You are correct. The plans offered to federal employees are from the same companies that the private sector uses.
Some people like to compare health insurance to auto insurance, but in auto insurance people make a choice to pay less insurance for a larger deductible. Yet in health insurance people want the lesser cost without the corresponding increase in out of pocket expense.

Now I can't remember everything in the health bills but i have a few specifics that I think are enough to prove the value, perhaps I should say lack of value, of the bills
1. You get to keep you current health care.
a. True for five years.
b. Then all providers must be in the "exchange"
2. Although not spoken of anymore, the "public option" is wrong on two counts at least
a. Such a plan would have several unfair advantages.
b. Government in direct competition with private companies in the US is against the law.
3. The bills require the Government to increase the time between pregnancies.
a. How can that be done?
b. What happens to a person that does not comply?
c. What happens when they change the time limit? No input from Congress would be required.
4. The claim that there is not attempt to take over this industry is suspect.
a. All qualified providers of insurance are required to be in the exchange. b. All providers in the exchange are required to be under contract to the Government.
c. The Government determines what must be covered.
d. The Government determines what can be charged for the services covered.
5. In addition there is section after section that levies additional reporting requirements on all aspects of the health process.

And this is just a small portion of the bills.


Quote Originally Posted by steelish View Post
That may be. Before I got laid off, the company I used to work for offered insurance at NO COST to employees. A private company - not federal. Only if you wanted family coverage did you have to pay out of pocket, otherwise it was free. Dr. visits through their plan was also a $10 copay, so when I had my son, the only payment I ever made was the initial $10 copay charge for my first visit to my obstetrician. I went through months of visits, I received the usual prenatal vitamins, I went to the hospital when I went into labor, had an emergency C-section, stayed three days, was discharged...and never had to pay another dime. Just my initial $10 copay.
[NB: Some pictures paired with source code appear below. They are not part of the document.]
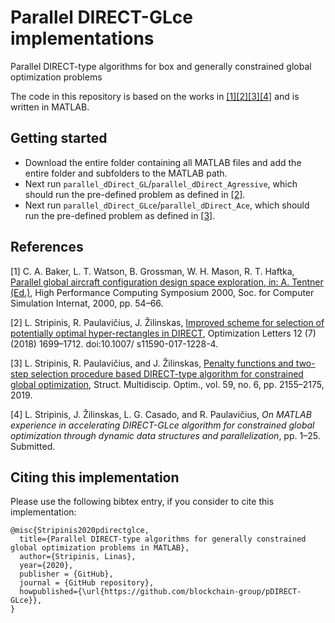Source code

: # Parallel DIRECT-GLce implementations
Parallel DIRECT-type algorithms for box and generally constrained global optimization problems

The code in this repository is based on the works in [[1]](#1)[[2]](#2)[[3]](#3)[[4]](#4) and is written in MATLAB.

## Getting started

- Download the entire folder containing all MATLAB files and add the entire folder and subfolders to the MATLAB path. 
- Next run `parallel_dDirect_GL`/`parallel_dDirect_Agressive`, which should run the pre-defined problem as defined in [[2]](#2).
- Next run `parallel_dDirect_GLce`/`parallel_dDirect_Ace`, which should run the pre-defined problem as defined in [[3]](#3).

## References

[1] C. A. Baker, L. T. Watson, B. Grossman, W. H. Mason, R. T. Haftka, [Parallel global aircraft configuration design space exploration, in: A. Tentner (Ed.)](https://www.semanticscholar.org/paper/Parallel-Global-Aircraft-Configuration-Design-Space-Baker-Watson/2ca51b579b927476a21a4a751ef2ca8792f8944a), High Performance Computing Symposium 2000, Soc. for Computer Simulation Internat, 2000, pp. 54–66. <a name="1">
</a>

[2] L. Stripinis, R. Paulavičius, J. Žilinskas, [Improved scheme for selection of potentially optimal hyper-rectangles in DIRECT](https://link.springer.com/article/10.1007/s11590-017-1228-4), Optimization Letters 12 (7) (2018) 1699–1712. doi:10.1007/ s11590-017-1228-4. <a name="2">
</a>

[3] L. Stripinis, R. Paulavičius, and J. Žilinskas, [Penalty functions and two-step selection procedure based DIRECT-type algorithm for constrained global optimization](http://link.springer.com/10.1007/s00158-018-2181-2), Struct. Multidiscip. Optim., vol. 59, no. 6, pp. 2155–2175, 2019. <a name="3">
</a>

[4] L. Stripinis, J. Žilinskas, L. G. Casado, and R. Paulavičius, *On MATLAB experience in accelerating DIRECT-GLce algorithm for constrained global optimization through dynamic data structures and parallelization*, pp. 1–25. Submitted. <a name="4">
</a>

## Citing this implementation

Please use the following bibtex entry, if you consider to cite this implementation:

```
@misc{Stripinis2020pdirectglce,
  title={Parallel DIRECT-type algorithms for generally constrained global optimization problems in MATLAB},
  author={Stripinis, Linas},
  year={2020},
  publisher = {GitHub},
  journal = {GitHub repository},
  howpublished={\url{https://github.com/blockchain-group/pDIRECT-GLce}},
}
```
I'm not saying federal insurance programs offered through federal employment is bad (it's not a whole lot different than employee sponsored programs), but I think what they offer federal employees is completely different than the plan Obama is proposing.

Under the plan I had with my employer, I received the best care - no questions asked. No third party involvement. No one interfering in the doctor/patient relationship. Something was recommended, my husband and I conferred with each other, it was done and the insurance company paid.